:: RECORD EXCERPTS ::

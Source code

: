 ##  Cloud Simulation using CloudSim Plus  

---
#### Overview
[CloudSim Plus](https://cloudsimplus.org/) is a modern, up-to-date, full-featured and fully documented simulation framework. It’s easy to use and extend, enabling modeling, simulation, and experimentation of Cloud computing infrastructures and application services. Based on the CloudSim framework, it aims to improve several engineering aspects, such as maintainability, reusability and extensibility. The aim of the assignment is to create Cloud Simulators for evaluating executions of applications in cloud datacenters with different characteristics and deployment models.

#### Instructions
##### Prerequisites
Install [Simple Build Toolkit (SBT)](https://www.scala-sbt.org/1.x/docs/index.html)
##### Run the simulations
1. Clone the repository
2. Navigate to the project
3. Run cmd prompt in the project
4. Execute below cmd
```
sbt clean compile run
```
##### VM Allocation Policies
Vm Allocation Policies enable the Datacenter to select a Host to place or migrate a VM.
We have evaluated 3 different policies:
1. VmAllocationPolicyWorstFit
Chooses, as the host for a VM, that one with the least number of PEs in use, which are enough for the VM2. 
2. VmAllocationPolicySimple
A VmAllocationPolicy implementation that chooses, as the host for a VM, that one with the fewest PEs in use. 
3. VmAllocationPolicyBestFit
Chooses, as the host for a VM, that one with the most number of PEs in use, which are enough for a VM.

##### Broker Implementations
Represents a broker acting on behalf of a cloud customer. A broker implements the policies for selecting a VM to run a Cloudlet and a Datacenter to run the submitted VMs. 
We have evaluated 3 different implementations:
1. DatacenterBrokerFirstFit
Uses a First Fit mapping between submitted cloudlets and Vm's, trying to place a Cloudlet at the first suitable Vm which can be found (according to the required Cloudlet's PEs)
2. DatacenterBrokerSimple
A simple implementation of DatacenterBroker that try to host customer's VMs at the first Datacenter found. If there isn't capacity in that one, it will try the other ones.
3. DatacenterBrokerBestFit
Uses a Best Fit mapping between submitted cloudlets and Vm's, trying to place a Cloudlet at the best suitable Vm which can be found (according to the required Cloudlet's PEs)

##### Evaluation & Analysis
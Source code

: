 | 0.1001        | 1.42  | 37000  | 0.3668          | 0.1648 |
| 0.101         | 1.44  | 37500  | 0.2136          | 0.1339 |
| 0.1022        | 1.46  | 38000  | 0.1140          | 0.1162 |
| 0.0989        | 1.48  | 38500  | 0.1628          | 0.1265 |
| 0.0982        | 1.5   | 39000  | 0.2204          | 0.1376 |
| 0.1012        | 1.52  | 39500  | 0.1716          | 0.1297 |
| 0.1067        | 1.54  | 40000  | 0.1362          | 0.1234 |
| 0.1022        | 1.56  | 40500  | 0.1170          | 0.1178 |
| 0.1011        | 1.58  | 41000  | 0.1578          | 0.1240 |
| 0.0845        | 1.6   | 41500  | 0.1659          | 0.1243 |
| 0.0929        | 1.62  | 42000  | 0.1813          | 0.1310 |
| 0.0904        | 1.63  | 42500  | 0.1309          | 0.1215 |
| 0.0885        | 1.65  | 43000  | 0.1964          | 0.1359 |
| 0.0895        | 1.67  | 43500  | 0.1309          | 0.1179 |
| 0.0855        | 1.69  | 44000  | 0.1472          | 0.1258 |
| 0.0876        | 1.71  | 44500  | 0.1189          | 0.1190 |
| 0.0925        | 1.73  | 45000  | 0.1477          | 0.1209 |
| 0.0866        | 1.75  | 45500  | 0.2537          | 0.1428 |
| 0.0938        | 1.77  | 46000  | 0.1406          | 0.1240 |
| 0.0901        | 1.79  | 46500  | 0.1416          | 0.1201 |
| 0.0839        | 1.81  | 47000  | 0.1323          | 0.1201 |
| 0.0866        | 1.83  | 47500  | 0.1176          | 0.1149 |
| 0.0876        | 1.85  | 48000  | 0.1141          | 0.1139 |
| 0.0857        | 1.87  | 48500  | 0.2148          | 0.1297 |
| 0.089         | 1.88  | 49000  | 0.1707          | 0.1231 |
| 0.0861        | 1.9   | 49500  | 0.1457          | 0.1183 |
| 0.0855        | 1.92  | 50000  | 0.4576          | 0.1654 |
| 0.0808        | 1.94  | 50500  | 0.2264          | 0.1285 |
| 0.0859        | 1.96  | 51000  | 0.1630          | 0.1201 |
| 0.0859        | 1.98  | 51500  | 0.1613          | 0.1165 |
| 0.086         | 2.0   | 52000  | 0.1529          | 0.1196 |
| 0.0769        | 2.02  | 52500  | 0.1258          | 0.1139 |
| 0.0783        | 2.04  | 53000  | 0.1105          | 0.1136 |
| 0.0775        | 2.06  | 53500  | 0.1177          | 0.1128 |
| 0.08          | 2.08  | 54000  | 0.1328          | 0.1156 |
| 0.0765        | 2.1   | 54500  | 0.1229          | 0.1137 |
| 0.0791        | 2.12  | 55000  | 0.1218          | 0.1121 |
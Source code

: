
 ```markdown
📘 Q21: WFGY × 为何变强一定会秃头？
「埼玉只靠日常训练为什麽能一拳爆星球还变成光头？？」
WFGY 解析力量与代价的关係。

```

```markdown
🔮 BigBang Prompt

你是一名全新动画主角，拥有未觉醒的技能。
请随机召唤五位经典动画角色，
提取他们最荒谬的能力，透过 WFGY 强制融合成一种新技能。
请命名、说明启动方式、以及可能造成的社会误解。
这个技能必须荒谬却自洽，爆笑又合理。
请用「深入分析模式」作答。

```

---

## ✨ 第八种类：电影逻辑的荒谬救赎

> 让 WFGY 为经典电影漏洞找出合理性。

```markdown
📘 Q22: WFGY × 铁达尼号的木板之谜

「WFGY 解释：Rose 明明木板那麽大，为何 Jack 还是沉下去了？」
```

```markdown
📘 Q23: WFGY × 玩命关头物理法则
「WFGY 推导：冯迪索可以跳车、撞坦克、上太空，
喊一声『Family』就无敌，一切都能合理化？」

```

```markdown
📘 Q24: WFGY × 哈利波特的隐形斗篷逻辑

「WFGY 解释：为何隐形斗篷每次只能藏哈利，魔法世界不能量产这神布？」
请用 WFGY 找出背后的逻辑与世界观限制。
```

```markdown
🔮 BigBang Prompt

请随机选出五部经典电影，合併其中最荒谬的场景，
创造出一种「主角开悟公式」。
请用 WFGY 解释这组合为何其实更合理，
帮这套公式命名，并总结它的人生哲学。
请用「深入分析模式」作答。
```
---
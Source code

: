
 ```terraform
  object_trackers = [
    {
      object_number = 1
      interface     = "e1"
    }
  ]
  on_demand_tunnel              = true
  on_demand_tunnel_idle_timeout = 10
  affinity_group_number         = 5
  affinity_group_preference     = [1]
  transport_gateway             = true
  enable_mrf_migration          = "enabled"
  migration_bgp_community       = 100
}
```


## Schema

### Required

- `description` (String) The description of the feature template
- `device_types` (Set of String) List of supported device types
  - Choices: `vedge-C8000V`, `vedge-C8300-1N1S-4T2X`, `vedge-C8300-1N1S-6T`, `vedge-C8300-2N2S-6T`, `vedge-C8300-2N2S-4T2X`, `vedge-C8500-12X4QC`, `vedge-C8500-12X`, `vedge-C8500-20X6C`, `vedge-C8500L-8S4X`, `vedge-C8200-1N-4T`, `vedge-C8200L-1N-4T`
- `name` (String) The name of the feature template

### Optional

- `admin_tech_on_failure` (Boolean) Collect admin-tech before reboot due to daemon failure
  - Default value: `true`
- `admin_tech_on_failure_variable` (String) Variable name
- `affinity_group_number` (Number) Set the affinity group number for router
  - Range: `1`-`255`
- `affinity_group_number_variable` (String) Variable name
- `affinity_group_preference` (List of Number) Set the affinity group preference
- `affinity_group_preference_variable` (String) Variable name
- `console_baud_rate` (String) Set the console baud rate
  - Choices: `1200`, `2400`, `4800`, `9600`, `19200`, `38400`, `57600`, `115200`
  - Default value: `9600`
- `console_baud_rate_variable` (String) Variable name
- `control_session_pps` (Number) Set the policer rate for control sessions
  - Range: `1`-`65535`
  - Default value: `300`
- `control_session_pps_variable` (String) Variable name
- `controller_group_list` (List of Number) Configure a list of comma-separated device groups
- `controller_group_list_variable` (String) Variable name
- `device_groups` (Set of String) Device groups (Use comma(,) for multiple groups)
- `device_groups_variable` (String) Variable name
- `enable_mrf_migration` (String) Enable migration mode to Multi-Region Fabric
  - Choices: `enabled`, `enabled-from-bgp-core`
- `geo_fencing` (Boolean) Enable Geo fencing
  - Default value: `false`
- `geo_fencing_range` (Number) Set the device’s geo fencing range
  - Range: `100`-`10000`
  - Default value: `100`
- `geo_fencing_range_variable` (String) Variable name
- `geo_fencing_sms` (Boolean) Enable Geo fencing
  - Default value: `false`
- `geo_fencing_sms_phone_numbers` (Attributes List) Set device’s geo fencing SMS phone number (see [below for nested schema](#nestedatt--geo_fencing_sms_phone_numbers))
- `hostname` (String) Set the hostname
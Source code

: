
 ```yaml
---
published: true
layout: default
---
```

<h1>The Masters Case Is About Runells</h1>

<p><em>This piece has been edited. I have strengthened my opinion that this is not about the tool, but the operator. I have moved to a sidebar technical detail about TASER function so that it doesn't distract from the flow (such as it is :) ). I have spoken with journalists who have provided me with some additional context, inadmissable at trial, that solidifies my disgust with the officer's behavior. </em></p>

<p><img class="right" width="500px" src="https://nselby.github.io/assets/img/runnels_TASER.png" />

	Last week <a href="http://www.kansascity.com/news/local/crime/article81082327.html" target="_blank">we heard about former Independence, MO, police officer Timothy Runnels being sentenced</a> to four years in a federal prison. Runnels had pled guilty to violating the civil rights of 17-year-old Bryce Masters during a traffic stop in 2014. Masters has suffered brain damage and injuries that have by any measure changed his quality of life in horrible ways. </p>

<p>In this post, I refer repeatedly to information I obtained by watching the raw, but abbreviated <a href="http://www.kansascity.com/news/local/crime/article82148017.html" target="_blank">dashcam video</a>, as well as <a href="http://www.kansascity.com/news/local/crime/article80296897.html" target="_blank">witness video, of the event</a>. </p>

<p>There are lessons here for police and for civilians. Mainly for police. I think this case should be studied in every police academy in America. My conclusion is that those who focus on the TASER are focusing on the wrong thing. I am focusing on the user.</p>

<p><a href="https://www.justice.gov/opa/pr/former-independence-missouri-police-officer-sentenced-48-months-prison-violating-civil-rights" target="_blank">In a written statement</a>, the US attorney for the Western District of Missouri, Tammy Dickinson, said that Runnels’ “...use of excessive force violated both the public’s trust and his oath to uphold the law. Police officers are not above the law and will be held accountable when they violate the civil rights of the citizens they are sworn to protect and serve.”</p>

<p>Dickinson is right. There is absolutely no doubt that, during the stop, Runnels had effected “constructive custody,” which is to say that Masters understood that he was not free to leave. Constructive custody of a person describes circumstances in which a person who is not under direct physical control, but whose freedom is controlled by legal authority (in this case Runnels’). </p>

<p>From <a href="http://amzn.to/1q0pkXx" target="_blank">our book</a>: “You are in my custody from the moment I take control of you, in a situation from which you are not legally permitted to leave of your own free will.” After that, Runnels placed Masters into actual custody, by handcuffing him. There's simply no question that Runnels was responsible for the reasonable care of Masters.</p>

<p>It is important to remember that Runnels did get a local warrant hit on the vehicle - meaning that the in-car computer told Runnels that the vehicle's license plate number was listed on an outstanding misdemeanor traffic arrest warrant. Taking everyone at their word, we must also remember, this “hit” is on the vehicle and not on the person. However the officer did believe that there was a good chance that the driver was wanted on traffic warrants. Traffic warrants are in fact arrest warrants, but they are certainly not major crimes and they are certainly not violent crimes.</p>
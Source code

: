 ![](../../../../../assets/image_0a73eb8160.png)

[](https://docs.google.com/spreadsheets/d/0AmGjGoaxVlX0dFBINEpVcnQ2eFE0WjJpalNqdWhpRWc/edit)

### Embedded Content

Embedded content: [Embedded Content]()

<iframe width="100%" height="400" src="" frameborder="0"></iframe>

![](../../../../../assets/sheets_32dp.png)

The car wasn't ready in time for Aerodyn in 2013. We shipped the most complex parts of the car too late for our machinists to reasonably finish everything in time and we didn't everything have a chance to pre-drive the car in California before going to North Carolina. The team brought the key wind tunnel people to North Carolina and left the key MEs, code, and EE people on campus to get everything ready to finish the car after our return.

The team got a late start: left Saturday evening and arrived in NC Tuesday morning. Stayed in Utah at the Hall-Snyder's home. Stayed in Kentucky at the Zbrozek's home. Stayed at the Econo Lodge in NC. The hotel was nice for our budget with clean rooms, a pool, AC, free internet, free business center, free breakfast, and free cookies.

:::

For each line above that contains "customer", make a copy.

Represents a broker acting on behalf of a cloud customer. A broker implements the policies for selecting a VM to run a Cloudlet and a Datacenter to run the submitted VMs. 
A simple implementation of DatacenterBroker that try to host customer's VMs at the first Datacenter found. If there isn't capacity in that one, it will try the other ones.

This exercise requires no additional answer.